Sabtu, 09 April 2016

Pemerintah Didesak Realisasikan Dana Pensiun Buruh

\Pemerintah Didesak Realisasikan Dana Pensiun Buruh\

(Foto: Okezone)
Pemerintahan Joko Widodo-Jusuf Kalla didesak segera menyelesaikan Rancangan Peraturan Pemerintah (RPP) Jaminan Pensiun. Sesuai amanat UU Nomor 40 Tahun 2004 tentang Sistem Jaminan Sosial Nasional (SJSN), program Jaminan Pensiun akan mulai dilaksanakan paling lambat 1 Juli 2016.
"Jaminan Pensiun sebagai program baru yang diamanatkan UU merupakan program wajib yang harus diberikan pemberi kerja kepada para pekerjanya. Dan tentunya Jaminan Pensiun ini akan menjadi tumpuan harapan kesejahteraan pekerja/buruh ketika memasuki usia pensiun," kata Sekjen Organisasi Pekerja Seluruh Indonesia, Timboel Siregar, saat mengisi workshop di Yogyakarta.
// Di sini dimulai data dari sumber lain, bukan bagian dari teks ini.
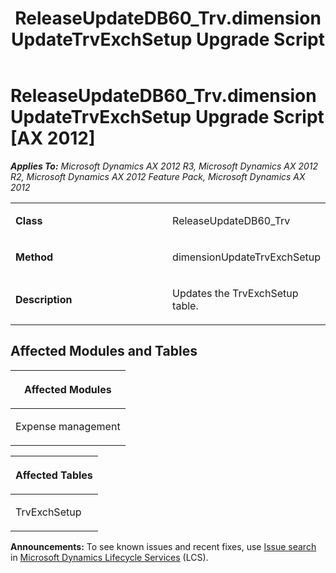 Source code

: ﻿---
title: ReleaseUpdateDB60_Trv.dimensionUpdateTrvExchSetup Upgrade Script
TOCTitle: ReleaseUpdateDB60_Trv.dimensionUpdateTrvExchSetup Upgrade Script
ms:assetid: d4cbe8fa-3573-ced9-b3bd-db46774cbb9e
ms:mtpsurl: https://msdn.microsoft.com/en-us/library/JJ687030(v=AX.60)
ms:contentKeyID: 49711478
ms.date: 05/18/2015
mtps_version: v=AX.60
---

# ReleaseUpdateDB60\_Trv.dimensionUpdateTrvExchSetup Upgrade Script [AX 2012]


_**Applies To:** Microsoft Dynamics AX 2012 R3, Microsoft Dynamics AX 2012 R2, Microsoft Dynamics AX 2012 Feature Pack, Microsoft Dynamics AX 2012_

<table>
<colgroup>
<col style="width: 50%" />
<col style="width: 50%" />
</colgroup>
<tbody>
<tr class="odd">
<td><p><strong>Class</strong></p></td>
<td><p>ReleaseUpdateDB60_Trv</p></td>
</tr>
<tr class="even">
<td><p><strong>Method</strong></p></td>
<td><p>dimensionUpdateTrvExchSetup</p></td>
</tr>
<tr class="odd">
<td><p><strong>Description</strong></p></td>
<td><p>Updates the TrvExchSetup table.</p></td>
</tr>
</tbody>
</table>


## Affected Modules and Tables

<table>
<colgroup>
<col style="width: 100%" />
</colgroup>
<thead>
<tr class="header">
<th><p>Affected Modules</p></th>
</tr>
</thead>
<tbody>
<tr class="odd">
<td><p>Expense management</p></td>
</tr>
</tbody>
</table>


<table>
<colgroup>
<col style="width: 100%" />
</colgroup>
<thead>
<tr class="header">
<th><p>Affected Tables</p></th>
</tr>
</thead>
<tbody>
<tr class="odd">
<td><p>TrvExchSetup</p></td>
</tr>
</tbody>
</table>

  
**Announcements:** To see known issues and recent fixes, use [Issue search](http://go.microsoft.com/fwlink/?linkid=389258) in [Microsoft Dynamics Lifecycle Services](http://go.microsoft.com/fwlink/?linkid=306505) (LCS).

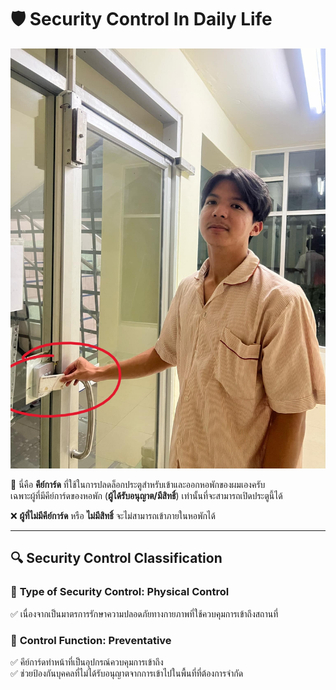 # 🛡️ Security Control In Daily Life  

![Key Card](images/key-card.jpg)  

🔑 นี่คือ **คีย์การ์ด** ที่ใช้ในการปลดล็อกประตูสำหรับเข้าและออกหอพักของผมเองครับ  
เฉพาะผู้ที่มีคีย์การ์ดของหอพัก (**ผู้ได้รับอนุญาต/มีสิทธิ์**) เท่านั้นที่จะสามารถเปิดประตูนี้ได้  

❌ **ผู้ที่ไม่มีคีย์การ์ด** หรือ **ไม่มีสิทธิ์** จะไม่สามารถเข้าภายในหอพักได้  

---

## 🔍 Security Control Classification  

### 📌 **Type of Security Control: Physical Control**  
✅ เนื่องจากเป็นมาตรการรักษาความปลอดภัยทางกายภาพที่ใช้ควบคุมการเข้าถึงสถานที่  

### 📌 **Control Function: Preventative**  
✅ คีย์การ์ดทำหน้าที่เป็นอุปกรณ์ควบคุมการเข้าถึง  
✅ ช่วยป้องกันบุคคลที่ไม่ได้รับอนุญาตจากการเข้าไปในพื้นที่ที่ต้องการจำกัด  
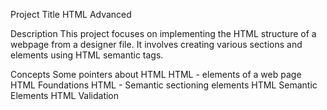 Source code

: Project Title
HTML Advanced

Description
This project focuses on implementing the HTML structure of a webpage from a designer file. It involves creating various sections and elements using HTML semantic tags.

Concepts
Some pointers about HTML
HTML - elements of a web page
HTML Foundations
HTML - Semantic sectioning elements
HTML Semantic Elements
HTML Validation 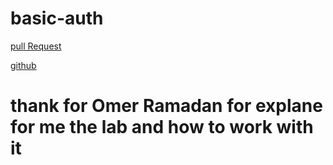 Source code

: # basic-auth

[pull Request]()

[github](https://github.com/naeemmusamh/basic-auth)

# thank for Omer Ramadan for explane for me the lab and how to work with it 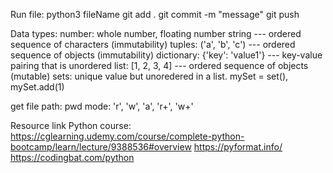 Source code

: Run file: python3 fileName
git add .
git commit -m "message"
git push

Data types: 
number: whole number, floating number
string --- ordered sequence of characters (immutability)
tuples: ('a', 'b', 'c') --- ordered sequence of objects (immutability)
dictionary: {'key': 'value1'} --- key-value pairing that is unordered
list: [1, 2, 3, 4] --- ordered sequence of objects (mutable)
sets: unique value but unoredered in a list. mySet = set(), mySet.add(1)

get file path: pwd
mode: 'r', 'w', 'a', 'r+', 'w+'

Resource link
Python course: https://cglearning.udemy.com/course/complete-python-bootcamp/learn/lecture/9388536#overview
https://pyformat.info/
https://codingbat.com/python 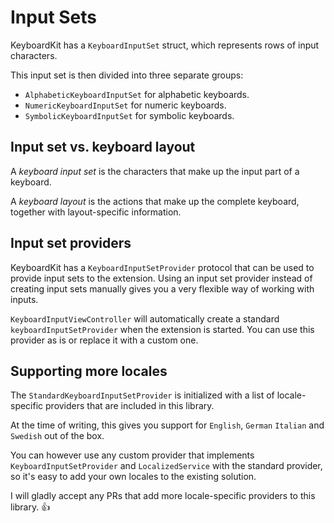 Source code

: # Input Sets

KeyboardKit has a `KeyboardInputSet` struct, which represents rows of input characters.

This input set is then divided into three separate groups:

* `AlphabeticKeyboardInputSet` for alphabetic keyboards.
* `NumericKeyboardInputSet` for numeric keyboards.
* `SymbolicKeyboardInputSet` for symbolic keyboards.


## Input set vs. keyboard layout

A *keyboard input set* is the characters that make up the input part of a keyboard.

A *keyboard layout* is the actions that make up the complete keyboard, together with layout-specific information.


## Input set providers

KeyboardKit has a `KeyboardInputSetProvider` protocol that can be used to provide input sets to the extension. Using an input set provider instead of creating input sets manually gives you a very flexible way of working with inputs.

`KeyboardInputViewController` will automatically create a standard `keyboardInputSetProvider` when the extension is started. You can use this provider as is or replace it with a custom one.


## Supporting more locales

The `StandardKeyboardInputSetProvider` is initialized with a list of locale-specific providers that are included in this library. 

At the time of writing, this gives you support for `English`,  `German` `Italian` and `Swedish` out of the box.

You can however use any custom provider that implements `KeyboardInputSetProvider` and `LocalizedService` with the standard provider, so it's easy to add your own locales to the existing solution.  

I will gladly accept any PRs that add more locale-specific providers to this library. 👍

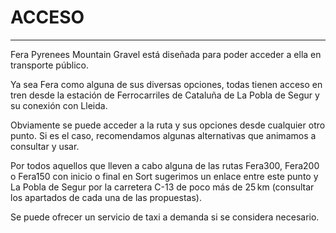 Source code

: # ACCESO

---

Fera Pyrenees Mountain Gravel está diseñada para poder acceder a ella en transporte público.

Ya sea Fera como alguna de sus diversas opciones, todas tienen acceso en tren desde la estación de Ferrocarriles de Cataluña de La Pobla de Segur y su conexión con Lleida.

Obviamente se puede acceder a la ruta y sus opciones desde cualquier otro punto. Si es el caso, recomendamos algunas alternativas que animamos a consultar y usar.

Por todos aquellos que lleven a cabo alguna de las rutas Fera300, Fera200 o Fera150 con inicio o final en Sort sugerimos un enlace entre este punto y La Pobla de Segur por la carretera C-13 de poco más de 25 km (consultar los apartados de cada una de las propuestas).

Se puede ofrecer un servicio de taxi a demanda si se considera necesario.
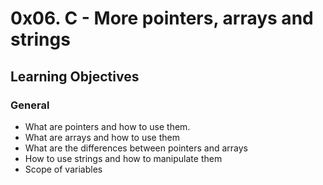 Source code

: # 0x06. C - More pointers, arrays and strings
## Learning Objectives
### General
* What are pointers and how to use them.
* What are arrays and how to use them
* What are the differences between pointers and arrays
* How to use strings and how to manipulate them
* Scope of variables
Menurutnya, dengan belum selesainya RPP Jaminan Pensiun, maka pemerintah telah melanggar Pasal 70 UU Nomor 24 Tahun 2011 tentang Badan Penyelenggara Jaminan Sosial (BPJS). Peraturan itu menyatakan peraturan pelaksana tekait BPJS Ketenagakerjaan harus selesai paling lambat dua tahun sejak UU tersebut diundangkan, yaitu 25 Nopember 2013.
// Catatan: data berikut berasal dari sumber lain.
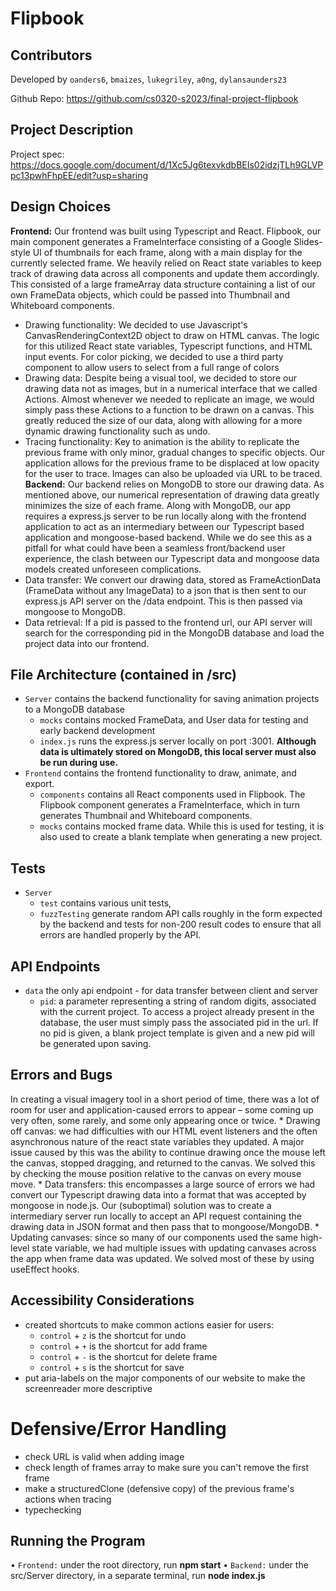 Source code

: # Flipbook
## Contributors
Developed by `oanders6`, `bmaizes`, `lukegriley`, `a0ng`, `dylansaunders23`

Github Repo: https://github.com/cs0320-s2023/final-project-flipbook

## Project Description
Project spec: https://docs.google.com/document/d/1Xc5Jg6texvkdbBEIs02idzjTLh9GLVPpc13pwhFhpEE/edit?usp=sharing


## Design Choices
**Frontend:** Our frontend was built using Typescript and React. Flipbook, our main component generates a FrameInterface consisting of a Google Slides-style UI of thumbnails for each frame, along with a main display for the currently selected frame. We heavily relied on React state variables to keep track of drawing data across all components and update them accordingly. This consisted of a large frameArray data structure containing a list of our own FrameData objects, which could be passed into Thumbnail and Whiteboard components.
 * Drawing functionality: We decided to use Javascript's CanvasRenderingContext2D object to draw on HTML canvas. The logic for this utilized React state variables, Typescript functions, and HTML input events. For color picking, we decided to use a third party component to allow users to select from a full range of colors
 * Drawing data: Despite being a visual tool, we decided to store our drawing data not as images, but in a numerical interface that we called Actions. Almost whenever we needed to replicate an image, we would simply pass these Actions to a function to be drawn on a canvas. This greatly reduced the size of our data, along with allowing for a more dynamic drawing functionality such as undo. 
 * Tracing functionality: Key to animation is the ability to replicate the previous frame with only minor, gradual changes to specific objects. Our application allows for the previous frame to be displaced at low opacity for the user to trace. Images can also be uploaded via URL to be traced. 
 **Backend:** Our backend relies on MongoDB to store our drawing data. As mentioned above, our numerical representation of drawing data greatly minimizes the size of each frame. Along with MongoDB, our app requires a express.js server to be run locally along with the frontend application to act as an intermediary between our Typescript based application and mongoose-based backend. While we do see this as a pitfall for what could have been a seamless front/backend user experience, the clash between our Typescript data and mongoose data models created unforeseen complications. 
 * Data transfer: We convert our drawing data, stored as FrameActionData (FrameData without any ImageData) to a json that is then sent to our express.js API server on the /data endpoint. This is then passed via mongoose to MongoDB.  
 * Data retrieval: If a pid is passed to the frontend url, our API server will search for the corresponding pid in the MongoDB database and load the project data into our frontend.


## File Architecture (contained in /src)
  * `Server` contains the backend functionality for saving animation projects to a MongoDB database
    * `mocks` contains mocked FrameData, and User data for testing and early backend development
    * `index.js` runs the express.js server locally on port :3001. **Although data is ultimately stored on MongoDB, this local server must also be run during use.**
  * `Frontend` contains the frontend functionality to draw, animate, and export.
    * `components` contains all React components used in Flipbook. The Flipbook component generates a FrameInterface, which in turn generates Thumbnail and Whiteboard components.
    * `mocks` contains mocked frame data. While this is used for testing, it is also used to create a blank template when generating a new project.
           
## Tests
* `Server`
    * `test` contains various unit tests, 
    * `fuzzTesting` generate random API calls roughly in the form expected by the backend and tests for non-200 result codes to ensure that all errors are handled properly by the API.


## API Endpoints
* `data` the only api endpoint - for data transfer between client and server
    * `pid`: a parameter representing a string of random digits, associated with the current project. To access a project already present in the database, the user must simply pass the associated pid in the url. If no pid is given, a blank project template is given and a new pid will be generated upon saving.
## Errors and Bugs
In creating a visual imagery tool in a short period of time, there was a lot of room for user and application-caused errors to appear – some coming up very often, some rarely, and some only appearing once or twice.
    * Drawing off canvas: we had difficulties with our HTML event listeners and the often asynchronous nature of the react state variables they updated. A major issue caused by this was the ability to continue drawing once the mouse left the canvas, stopped dragging, and returned to the canvas. We solved this by checking the mouse position relative to the canvas on every mouse move.
    * Data transfers: this encompasses a large source of errors we had convert our Typescript drawing data into a format that was accepted by mongoose in node.js. Our (suboptimal) solution was to create a intermediary server run locally to accept an API request containing the drawing data in JSON format and then pass that to mongoose/MongoDB.
    * Updating canvases: since so many of our components used the same high-level state variable, we had multiple issues with updating canvases across the app when frame data was updated. We solved most of these by using useEffect hooks.

## Accessibility Considerations
* created shortcuts to make common actions easier for users: 
  * `control` + `z` is the shortcut for undo
  * `control` + `+` is the shortcut for add frame
  * `control` + `-` is the shortcut for delete frame
  * `control` + `s` is the shortcut for save
* put aria-labels on the major components of our website to make the screenreader more descriptive

# Defensive/Error Handling
* check URL is valid when adding image
* check length of frames array to make sure you can't remove the first frame
* make a structuredClone (defensive copy) of the previous frame's actions when tracing
* typechecking

## Running the Program
• `Frontend:` under the root directory, run **npm start**
• `Backend:` under the src/Server directory, in a separate terminal, run **node index.js**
"Belum selesainya PP Jaminan Pensiun tersebut tidak lepas dari perdebatan dari ketiga aktor hubungan industrial, yaitu pemerintah, Asosiasi Pengusaha (Apindo) dan Serikat Pekerja/Serikat Buruh (SP/SB). Kalangan SP/SB menginginkan iuran jaminan pensiun sebesar 15 persen dari upah dengan komposisi iuran 10 persen dari pemberi kerja dan 5 persen. Sementara kalangan Apindo masih menolak iuran 8 persen karena diyakini akan menambah kewajiban pengusaha untuk labour cost," jelasnya.
Dia menambahkan, dalam draf RPP Jaminan Pensiun, pemerintah menetapkan iuran jaminan pensiun sebesar 8 persen dengan komposisi pemberi kerja 5 persen dan pekerja 3 persen. Iuran ini akan ditinjau secara periodik paling lama lima tahun berdasarkan pertimbangan demografi, pertumbuhan ekonomi, dan peningkatan usia harapan hidup.
"Walaupun usulan pemerintah melalui Kementerian Tenaga Kerja sudah dituangkan dalam RPP Jaminan Pensiun tersebut namun Kementerian Keuangan masih belum menyetujui iuran 8 persen itu, dengan alasan bahwa jumlah iuran tersebut akan membebani APBN di tahun-tahun mendatang ketika sudah ada pekerja yang memasuki usia pensiun," tukasnya.